David Baron's weblog: January 2006

Friends & Colleagues

Sunday 2006-01-22

The danger of extensions (16:25 -0800)

I've been concerned for a while about the quality of Firefox extensions, and I'd like to explain why.

To start, I think one of the original motivations for having an extensions system in Firefox was to reduce demands for feature additions that are only used by a small number of people or are experimental. I have no problem with this. What I'm concerned about is that extensions are being promoted to large numbers of users as one of the advantages of Firefox. I think this may come back to haunt the Mozilla community.
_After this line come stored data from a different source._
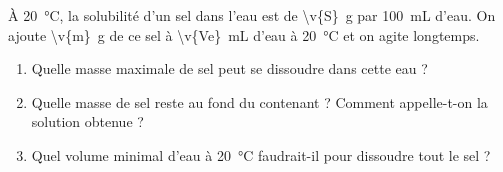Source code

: À \qty{20}{\degreeCelsius}, la solubilité d'un sel dans l'eau est de \qty{\v{S}}{g} par \qty{100}{mL} d'eau. On ajoute \qty{\v{m}}{g} de ce sel à \qty{\v{Ve}}{mL} d'eau à \qty{20}{\degreeCelsius} et on agite longtemps.

\begin{enumerate}[label=\alph*)]
    \item Quelle masse maximale de sel peut se dissoudre dans cette eau ?
    \item Quelle masse de sel reste au fond du contenant ? Comment appelle-t-on la solution obtenue ?
    \item Quel volume minimal d'eau à \qty{20}{\degreeCelsius} faudrait-il pour dissoudre tout le sel ?
\end{enumerate}
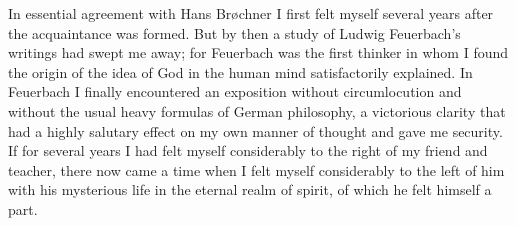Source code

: \documentclass[12pt,a4paper]{article}
\begin{document}
In essential agreement with Hans Brøchner I first felt myself several
years after the acquaintance was formed. But by then a study of Ludwig
Feuerbach's writings had swept me away; for Feuerbach was the first
thinker in whom I found the origin of the idea of God in the human mind
satisfactorily explained. In Feuerbach I finally encountered an
exposition without circumlocution and without the usual heavy formulas
of German philosophy, a victorious clarity that had a highly salutary
effect on my own manner of thought and gave me security. If for several
years I had felt myself considerably to the right of my friend and
teacher, there now came a time when I felt myself considerably to the
left of him with his mysterious life in the eternal realm of spirit, of
which he felt himself a part.
\end{document}
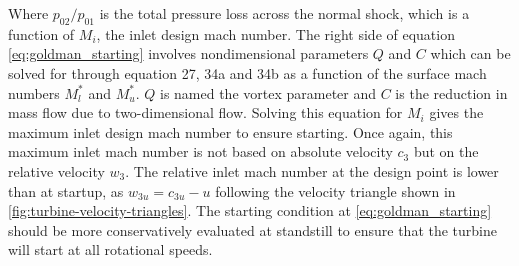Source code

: Where $p_{02}/p_{01}$ is the total pressure loss across the normal shock, which is a function of $M_i$, the inlet design mach number. The right side of equation \eqref{eq:goldman_starting} involves nondimensional parameters $Q$ and $C$ which can be solved for through equation 27, 34a and 34b as a function of the surface mach numbers $M^*_l$ and $M^*_u$. $Q$ is named the vortex parameter \cite{sudhofDevelopmentTechniquesSupersonic2020} and $C$ is the reduction in mass flow due to two-dimensional flow. Solving this equation for $M_i$ gives the maximum inlet design mach number to ensure starting. Once again, this maximum inlet mach number is not based on absolute velocity $c_3$ but on the relative velocity $w_3$. The relative inlet mach number at the design point is lower than at startup, as $w_{3u}=c_{3u}-u$ following the velocity triangle shown in \cref{fig:turbine-velocity-triangles}. The starting condition at \cref{eq:goldman_starting} should be more conservatively evaluated at standstill to ensure that the turbine will start at all rotational speeds.








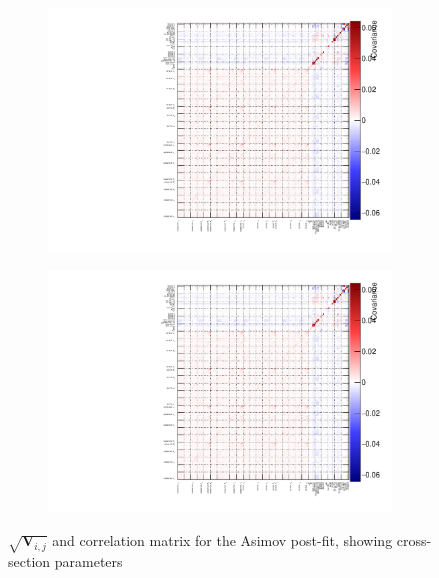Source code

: \begin{figure}[h]
	\begin{subfigure}[t]{0.49\textwidth}
		\includegraphics[width=\textwidth, trim={0mm 0mm 0mm 0mm}, clip,page=11]{figures/mach3/Asimov/2017b_NewDet_NewData_Asimov_Long_0_drawCorr.pdf}
	\end{subfigure}
	\begin{subfigure}[t]{0.49\textwidth}
		\includegraphics[width=\textwidth, trim={0mm 0mm 0mm 0mm}, clip,page=12]{figures/mach3/Asimov/2017b_NewDet_NewData_Asimov_Long_0_drawCorr.pdf}
	\end{subfigure}
	\caption{$\sqrt{\mathbf{V}_{i,j}}$ and correlation matrix for the Asimov post-fit, showing cross-section parameters}
	\label{fig:asimov_xsec_corr}
\end{figure}

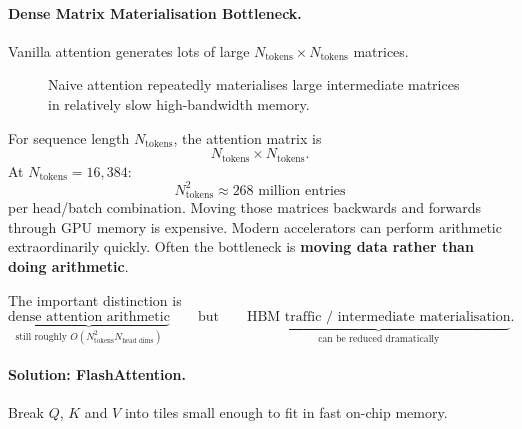 \paragraph{Dense Matrix Materialisation Bottleneck.}
Vanilla attention generates lots of large $N_{\text{tokens}}\times N_{\text{tokens}}$ matrices.
\begin{figure}[htbp]
\centering
{}
\caption{Naive attention repeatedly materialises large intermediate matrices in relatively slow high-bandwidth memory.}
\label{fig:modern-naive-attention-io}
\end{figure}

For sequence length $N_{\text{tokens}}$, the attention matrix is
\[
N_{\text{tokens}}\times N_{\text{tokens}}.
\]
At $N_{\text{tokens}}=16{,}384$:
\[
N_{\text{tokens}}^2
\approx
268\text{ million entries}
\]
per head/batch combination.
Moving those matrices backwards and forwards through GPU memory is expensive.
Modern accelerators can perform arithmetic extraordinarily quickly.
Often the bottleneck is \textbf{moving data rather than doing arithmetic}.

The important distinction is
\[
\underbrace{\text{dense attention arithmetic}}_{\text{still roughly }O(N_{\text{tokens}}^2N_{\text{head dims}})}
\qquad\text{but}\qquad
\underbrace{\text{HBM traffic / intermediate materialisation}}_{\text{can be reduced dramatically}}.
\]

\paragraph{Solution: FlashAttention.}
Break $Q$, $K$ and $V$ into tiles small enough to fit in fast on-chip memory.

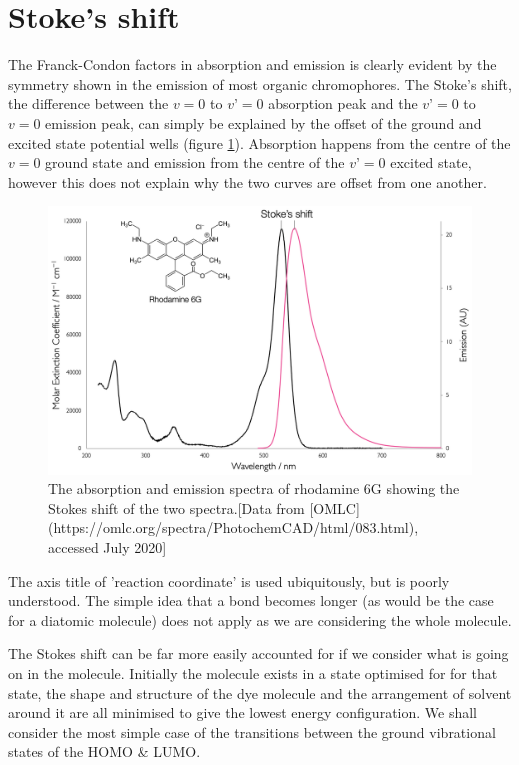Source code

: \documentclass[
]{book}
\begin{document}
\hypertarget{sec:stoke}{%
\section{Stoke's shift}\label{sec:stoke}}

The Franck-Condon factors in absorption and emission is clearly evident by the symmetry shown in the emission of most organic chromophores. The Stoke's shift, the difference between the \(v=0\) to \(v’=0\) absorption peak and the \(v’=0\) to \(v=0\) emission peak, can simply be explained by the offset of the ground and excited state potential wells (figure \ref{fig:stokesspectrum}). Absorption happens from the centre of the \(v=0\) ground state and emission from the centre of the \(v’=0\) excited state, however this does not explain why the two curves are offset from one another.

\begin{figure}

{\centering \includegraphics[width=0.7\linewidth]{images/stokesspectrum} 

}

\caption{The absorption and emission spectra of rhodamine 6G showing the Stokes shift of the two spectra.[Data from [OMLC](https://omlc.org/spectra/PhotochemCAD/html/083.html), accessed July 2020]}\label{fig:stokesspectrum}
\end{figure}

The axis title of 'reaction coordinate' is used ubiquitously, but is poorly understood. The simple idea that a bond becomes longer (as would be the case for a diatomic molecule) does not apply as we are considering the whole molecule.

The Stokes shift can be far more easily accounted for if we consider what is going on in the molecule. Initially the molecule exists in a state optimised for for that state, the shape and structure of the dye molecule and the arrangement of solvent around it are all minimised to give the lowest energy configuration. We shall consider the most simple case of the transitions between the ground vibrational states of the HOMO \& LUMO.
\end{document}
I'm under the impression that extensions are used quite commonly, perhaps even beyond the more technical users of Firefox. This means that problems with extensions change user perception of quality of Mozilla products as a whole. But extensions are not of the same quality as the applications they extend.

But what do I mean by quality? Everybody has different definitions. And that's actually the key point here. It could mean that the program does what it's supposed to do. Or that its interface is easy for users to understand. Or that it is free of security holes. Or that it doesn't use excessive amounts of memory, or leak memory over time. Or that it is fast. Or that it fits well with the conventions of the operating environment (Windows, MacOS, GNOME). Or many other things.

The Mozilla applications are developed in an environment with tools and conventions that lead to openness and accountability. This helps different people work on improving different measures of quality and thus improves user perception of overall quality. The source tree is accessible in many ways, people can easily monitor changes being made to it (while keeping in mind the reputations of those making the changes), and most of those changes have been discussed publicly on bugs and code reviewed by reviewers who are accountable for their reviews. It's generally clear what's changing, why it's changing, and who is responsible for those changes. And enough people (eyeballs) with these different ideas of quality pay attention to current changes that lapses below the expected quality in many of these areas are often caught quite quickly.

Furthermore, with the Mozilla source code all in one repository, it is possible to improve the level of quality in one of these areas or in a new area. It's easy to search the entire tree for uses of strcat that cause buffer overflows. It's easy to search the entire tree for memory leaks caused by calls to addObserver not matched by calls to removeObserver. And so on, for many of the measures of quality that I listed above.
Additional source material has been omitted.